Action item: Nothing but the lines from the one with "- ShotIdsRequestParams" through the final line of the listing should appear in the answer, each copied exactly.

Excerpted records:
________________________________________

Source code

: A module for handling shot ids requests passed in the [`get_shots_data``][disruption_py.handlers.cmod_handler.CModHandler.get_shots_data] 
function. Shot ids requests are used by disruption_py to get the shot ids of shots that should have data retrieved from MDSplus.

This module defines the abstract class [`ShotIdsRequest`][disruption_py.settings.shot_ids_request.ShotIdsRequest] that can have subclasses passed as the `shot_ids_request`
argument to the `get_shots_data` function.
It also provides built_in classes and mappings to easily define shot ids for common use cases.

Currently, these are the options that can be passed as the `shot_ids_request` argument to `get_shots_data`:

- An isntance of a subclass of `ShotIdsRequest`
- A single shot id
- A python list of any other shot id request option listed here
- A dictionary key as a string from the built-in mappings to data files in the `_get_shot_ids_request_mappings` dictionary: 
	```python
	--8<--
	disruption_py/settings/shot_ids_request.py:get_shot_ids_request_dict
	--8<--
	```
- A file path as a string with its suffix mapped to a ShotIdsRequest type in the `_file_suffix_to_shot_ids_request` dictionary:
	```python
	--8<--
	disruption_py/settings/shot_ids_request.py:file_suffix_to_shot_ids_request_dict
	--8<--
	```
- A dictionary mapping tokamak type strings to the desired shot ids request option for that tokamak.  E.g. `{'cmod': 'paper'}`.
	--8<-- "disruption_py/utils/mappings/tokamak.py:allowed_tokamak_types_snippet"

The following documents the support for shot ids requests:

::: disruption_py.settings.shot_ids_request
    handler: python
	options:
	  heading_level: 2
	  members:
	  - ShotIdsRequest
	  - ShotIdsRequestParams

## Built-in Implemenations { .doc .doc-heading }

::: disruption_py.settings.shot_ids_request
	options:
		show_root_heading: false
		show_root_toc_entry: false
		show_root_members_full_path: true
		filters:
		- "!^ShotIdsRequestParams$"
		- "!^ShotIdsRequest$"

________________________________________

Solution to the problem:
	  - ShotIdsRequestParams

## Built-in Implemenations { .doc .doc-heading }

::: disruption_py.settings.shot_ids_request
	options:
		show_root_heading: false
		show_root_toc_entry: false
		show_root_members_full_path: true
		filters:
		- "!^ShotIdsRequestParams$"
		- "!^ShotIdsRequest$"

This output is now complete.